- Associated Press - Wednesday, December 28, 2011

BUENOS AIRES, ARGENTINA (AP) - Argentine President Cristina Fernandez cracked jokes and expressed optimism Wednesday in her first appearance since her thyroid cancer was announced .

Fernandez is scheduled to undergo surgery next Wednesday and then leave her vice president in charge for 20 days _ a personal challenge for a politician who has never been comfortable delegating. Doctors expect her to have a speedy recovery, since the cancer, papillary thyroid carcinoma, is highly curable without chemotherapy.

Nevertheless, the announcement Tuesday night was a shocker for Argentines who just gave Fernandez a landslide re-election victory, in part because they see her as the only one capable of controlling the country’s social pressures and keeping the economy stable.
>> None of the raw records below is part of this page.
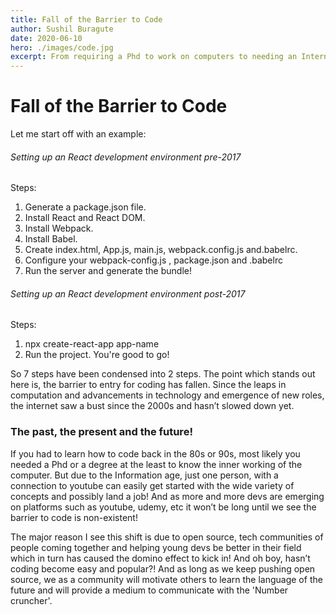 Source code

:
 ```yaml
---
title: Fall of the Barrier to Code
author: Sushil Buragute
date: 2020-06-10
hero: ./images/code.jpg
excerpt: From requiring a Phd to work on computers to needing an Internet connection. See how it all changed in my article!
---
```


# Fall of the Barrier to Code

Let me start off with an example:

###### Setting up an React development environment pre-2017

Steps:

1. Generate a package.json file.
1. Install React and React DOM.
1. Install Webpack.
1. Install Babel.
1. Create index.html, App.js, main.js, webpack.config.js and.babelrc.
1. Configure your webpack-config.js , package.json and .babelrc
1. Run the server and generate the bundle!

###### Setting up an React development environment post-2017

Steps:

1. npx create-react-app app-name
1. Run the project. You're good to go!

So 7 steps have been condensed into 2 steps. The point which stands out here is, the barrier to entry for coding has fallen. Since the leaps in computation and advancements in technology and emergence of new roles, the internet saw a bust since the 2000s and hasn’t slowed down yet.

### The past, the present and the future!

If you had to learn how to code back in the 80s or 90s, most likely you needed a Phd or a degree at the least to know the inner working of the computer. But due to the Information age, just one person, with a connection to youtube can easily get started with the wide variety of concepts and possibly land a job! And as more and more devs are emerging on platforms such as youtube, udemy, etc it won’t be long until we see the barrier to code is non-existent!

The major reason I see this shift is due to open source, tech communities of people coming together and helping young devs be better in their field which in turn has caused the domino effect to kick in! And oh boy, hasn’t coding become easy and popular?!
And as long as we keep pushing open source, we as a community will motivate others to learn the language of the future and will provide a medium to communicate with the 'Number cruncher'.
She too acknowledged the precarious situation Argentina faces in a time of global financial crisis, urging her allies to collaborate with her and avoid taking actions that sabotage her government’s gains.

“One person alone can’t do it all, even working 24 hours a day,” she said. “The body can’t handle it.”

Fernandez, 58, sought overall to project an image of normalcy Wednesday, announcing new revenue transfers to provincial governments and then honoring new military officers. Several of the governors who gave her an extended standing ovation expressed relief to see her in good spirits and fully in command.

“She seems optimistic, making jokes. Clearly she’s not going to let anything slow her down these next four years,” Chaco Gov. Jorge Capitanich said.

Gov. Jose Luis Gioja of San Juan praised her appeal for collaboration and responsibility, which he said are key to keeping Argentina on track in the face of global economic pressures.

Fernandez joked about what might have happened if she had been diagnosed with cancer during her previous term, when her former vice president, Julio Cobos, turned renegade. She praised her current constitutional successor, former Economy Minister Amado Boudou, for sharing her political ideas.

She made it clear that she’ll be keeping close watch on things while recovering next month, but said “the truth is that I _ everything is too much. You can’t be in charge of everything.”

But practically in the same breath, she added: “We’re going to keep going with the same energy we’ve always had. We need to face things as we’ve always done, taking charge of everything that’s our responsibility, and everything else as well.”

“I’m going to keep working the same as always, for Argentina, for nothing other than her, and for all the Argentines,” she said.